City officials, however, worry about whether the Trailside45 condos will actually be used for year-round housing. City Planning Director Shawn Winter notes the building is in a C-3 zoning district. Unlike some city districts that limit vacation rentals to 25 percent of the total units, C-3 has no limits on short-term rentals. “Every single one of those could be a short-term rental,” Winter says. “That would essentially be a de facto hotel. That’s troubling to me, because my impression as a community member was that the bill of goods being sold was that this was workforce housing. Four years later, it’s an about-face.”
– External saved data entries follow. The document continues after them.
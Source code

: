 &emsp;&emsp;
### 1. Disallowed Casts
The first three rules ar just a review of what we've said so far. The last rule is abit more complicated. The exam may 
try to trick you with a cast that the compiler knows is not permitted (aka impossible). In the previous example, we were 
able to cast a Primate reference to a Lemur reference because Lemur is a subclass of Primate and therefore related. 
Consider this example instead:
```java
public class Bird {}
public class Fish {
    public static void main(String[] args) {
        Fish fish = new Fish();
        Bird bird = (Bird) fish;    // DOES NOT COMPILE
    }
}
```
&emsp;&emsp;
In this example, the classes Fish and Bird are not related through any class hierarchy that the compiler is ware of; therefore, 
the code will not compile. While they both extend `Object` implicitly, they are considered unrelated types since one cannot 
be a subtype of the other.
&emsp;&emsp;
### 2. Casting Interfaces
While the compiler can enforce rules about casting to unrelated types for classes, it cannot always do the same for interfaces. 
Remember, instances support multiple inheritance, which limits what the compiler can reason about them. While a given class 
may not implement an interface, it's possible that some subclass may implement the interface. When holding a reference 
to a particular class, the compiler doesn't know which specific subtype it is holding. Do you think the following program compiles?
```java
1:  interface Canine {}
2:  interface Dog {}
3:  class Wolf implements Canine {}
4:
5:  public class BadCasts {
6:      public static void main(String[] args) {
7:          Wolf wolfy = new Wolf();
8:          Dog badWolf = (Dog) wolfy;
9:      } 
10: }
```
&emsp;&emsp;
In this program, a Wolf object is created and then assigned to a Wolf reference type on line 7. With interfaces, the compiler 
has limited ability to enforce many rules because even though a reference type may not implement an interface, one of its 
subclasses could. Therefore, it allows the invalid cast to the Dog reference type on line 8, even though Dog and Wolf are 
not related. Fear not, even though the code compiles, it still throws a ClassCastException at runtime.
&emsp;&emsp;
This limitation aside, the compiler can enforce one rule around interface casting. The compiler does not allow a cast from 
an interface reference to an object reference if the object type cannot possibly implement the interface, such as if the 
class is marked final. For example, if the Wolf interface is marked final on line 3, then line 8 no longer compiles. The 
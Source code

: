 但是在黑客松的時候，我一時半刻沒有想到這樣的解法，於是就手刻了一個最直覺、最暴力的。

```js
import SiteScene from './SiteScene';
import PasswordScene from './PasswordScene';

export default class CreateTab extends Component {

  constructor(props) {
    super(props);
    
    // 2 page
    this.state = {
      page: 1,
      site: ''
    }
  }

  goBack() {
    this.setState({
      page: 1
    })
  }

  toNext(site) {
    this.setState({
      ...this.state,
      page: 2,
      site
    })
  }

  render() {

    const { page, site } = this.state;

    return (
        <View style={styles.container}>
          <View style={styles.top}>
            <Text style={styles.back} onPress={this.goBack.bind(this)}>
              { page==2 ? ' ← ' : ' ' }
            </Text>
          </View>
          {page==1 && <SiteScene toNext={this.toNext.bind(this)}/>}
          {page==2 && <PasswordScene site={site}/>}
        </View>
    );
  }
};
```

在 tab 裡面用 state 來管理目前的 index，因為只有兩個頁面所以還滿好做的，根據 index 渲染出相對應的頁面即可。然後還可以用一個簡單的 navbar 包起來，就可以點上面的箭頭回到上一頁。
Blake Bernard of HomeWaters, who is the primary salesperson for the condos, says the goal of the building conversion is still to have a “vibrant community of local residents.” Condo owners will be able to rent their units as vacation rentals, he says, but there will be limits: three times a year for a minimum of seven up to 30 days. “This opportunity for limited short-term rentals can help (offset) costs of ownership, while also keeping the community of long-term residents as owners instead of just investors,” Bernard says. Short-term rentals will be required to go through an on-site management company. Cochran adds that his investment group specifically picked HomeWaters to represent the condos because they deemphasized vacation rentals, unlike other firms that vied to represent Trailside45 and advised the new owners to maximize profits by going with all short-term units. While the restrictions will initially limit how vacation rentals operate at Trailside45, Cochran acknowledges that the homeowners association (HOA) formed by the new condo owners could eventually set their own rules for short-term rentals.

Traverse City Mayor Jim Carruthers believes the changes at Trailside45 could necessitate a city discussion about extending the 25 percent cap on vacation rentals in certain districts to all areas of the city, so that “we don’t get overwhelmed with vacation rentals.” He remembers being at the Trailside45 ribbon cutting and points out that partners like Venture North and Traverse Connect helped secure the property at a below-market rate from Chemical Bank on the promise the site would offer workforce housing. The city also surrendered a purchase option on part of the property to support that housing goal. “There’s not much anyone can do now, but it does raise a challenge when people come to us with these housing projects of figuring out how long it’s actually going to be affordable,” Carruthers says.

As for Traverse Connect – which heavily touted the project as a “below-market” rental option for young workers – President and CEO Warren Call says the organization’s small interest in the building had been paid off and that Traverse Connect had no “decision-making authority” regarding the sales transaction. Call wasn’t with Traverse Connect when the original development deal was put together, but believes the organization can still be proud of “the little bit we could do to increase housing inventory in the community,” echoing Cochran’s comments that both rental and home ownership options are needed. Call says the project illustrates the “real challenge involved with providing housing inventory that’s affordable in this environment” and says Traverse Connect will continue to help however it can in tandem with other community partners.

“I think the real solution we’re pushing for is coming up with public-private partnerships,” Call says, “encouraging the city to look at more housing density in the urban core, and working with partners like Housing North and the Housing Michigan Coalition on statewide ways to address housing constraints.”